The Guttmacher Institute, a research group, says that 13 states have "trigger laws" that bar most abortions that will take effect immediately after the ruling Friday. They are Arkansas, Idaho, Kentucky, Louisiana, Mississippi, Missouri, North Dakota, Oklahoma, South Dakota, Tennessee, Texas, Utah, and Wyoming.
Five more states had respective bans on abortion from the time before the Roe v. Wade ruling in 1973. They include Alabama, Arizona, Michigan, West Virginia, and Wisconsin.
Georgia, Iowa, Ohio, and South Carolina, according to the Institute, have laws that ban abortions after the 6-week mark. Those laws will be revisited after the overturning of Roe v. Wade.
Meanwhile, the legislatures of Florida, Indiana, Montana, and Nebraska appear likely to ban abortion based on previous and current efforts, the group says.
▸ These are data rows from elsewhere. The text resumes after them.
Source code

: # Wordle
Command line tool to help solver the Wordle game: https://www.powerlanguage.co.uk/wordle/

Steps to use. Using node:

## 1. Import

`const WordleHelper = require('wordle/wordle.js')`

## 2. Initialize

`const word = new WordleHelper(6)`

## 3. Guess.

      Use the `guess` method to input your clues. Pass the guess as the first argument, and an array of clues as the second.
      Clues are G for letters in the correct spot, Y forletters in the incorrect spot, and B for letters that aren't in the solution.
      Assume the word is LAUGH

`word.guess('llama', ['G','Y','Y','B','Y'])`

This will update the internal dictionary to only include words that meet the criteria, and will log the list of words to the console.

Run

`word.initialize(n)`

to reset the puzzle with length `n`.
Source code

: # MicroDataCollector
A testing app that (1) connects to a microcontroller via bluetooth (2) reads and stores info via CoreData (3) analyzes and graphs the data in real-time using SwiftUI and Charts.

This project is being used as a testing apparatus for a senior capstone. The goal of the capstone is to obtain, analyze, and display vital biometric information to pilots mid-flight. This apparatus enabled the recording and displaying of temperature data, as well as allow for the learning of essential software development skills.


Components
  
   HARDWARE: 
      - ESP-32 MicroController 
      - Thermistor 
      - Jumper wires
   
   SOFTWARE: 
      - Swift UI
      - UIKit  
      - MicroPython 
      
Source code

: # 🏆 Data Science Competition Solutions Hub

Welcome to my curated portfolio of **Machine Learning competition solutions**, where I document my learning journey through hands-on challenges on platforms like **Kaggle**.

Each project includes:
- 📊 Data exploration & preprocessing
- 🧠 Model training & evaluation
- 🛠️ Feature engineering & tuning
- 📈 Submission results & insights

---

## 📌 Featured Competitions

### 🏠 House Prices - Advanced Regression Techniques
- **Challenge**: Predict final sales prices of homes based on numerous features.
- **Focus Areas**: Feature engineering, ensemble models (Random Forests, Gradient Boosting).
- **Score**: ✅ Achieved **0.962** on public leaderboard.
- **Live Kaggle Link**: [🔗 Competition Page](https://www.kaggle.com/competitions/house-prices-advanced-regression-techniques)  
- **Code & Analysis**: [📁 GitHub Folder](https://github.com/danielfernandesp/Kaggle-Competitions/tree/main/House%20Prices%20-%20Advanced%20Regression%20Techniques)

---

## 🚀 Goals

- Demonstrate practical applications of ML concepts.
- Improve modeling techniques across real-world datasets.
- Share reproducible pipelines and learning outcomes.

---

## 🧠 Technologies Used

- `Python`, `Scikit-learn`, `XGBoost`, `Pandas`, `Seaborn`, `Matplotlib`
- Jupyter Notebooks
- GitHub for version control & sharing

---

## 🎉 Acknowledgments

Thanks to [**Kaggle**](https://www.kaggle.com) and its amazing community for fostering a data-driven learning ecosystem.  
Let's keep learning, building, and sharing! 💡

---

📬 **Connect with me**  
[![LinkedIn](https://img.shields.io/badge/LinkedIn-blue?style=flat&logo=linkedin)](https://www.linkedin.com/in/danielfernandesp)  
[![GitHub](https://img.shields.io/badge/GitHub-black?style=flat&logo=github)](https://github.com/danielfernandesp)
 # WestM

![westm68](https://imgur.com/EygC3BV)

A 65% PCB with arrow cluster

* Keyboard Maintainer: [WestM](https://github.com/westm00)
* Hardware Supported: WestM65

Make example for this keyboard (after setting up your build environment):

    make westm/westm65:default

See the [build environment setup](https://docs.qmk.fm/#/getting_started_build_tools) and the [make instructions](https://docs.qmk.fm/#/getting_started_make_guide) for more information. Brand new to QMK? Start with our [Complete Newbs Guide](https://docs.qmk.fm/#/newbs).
Overall, 26 of 50 U.S. states are likely or certain to ban abortion after the ruling was handed down Friday, the Institute says.
The Center for Reproductive Rights, a pro-abortion group, estimates that 25 states are likely to ban abortion. That group believes that Montana, Iowa, and Florida will not—but that North Carolina and Pennsylvania will.
“We therefore hold that the Constitution does not confer a right to abortion. Roe and Casey must be overruled, and the authority to regulate abortion must be returned to the people and their elected representatives,” Alito wrote.
Justices Stephen Breyer, Elena Kagan, and Sonia Sotomayor dissented.
“With sorrow—for this Court, but more, for the many millions of American women who have today lost a fundamental constitutional protection—we dissent,” they said in their opinion.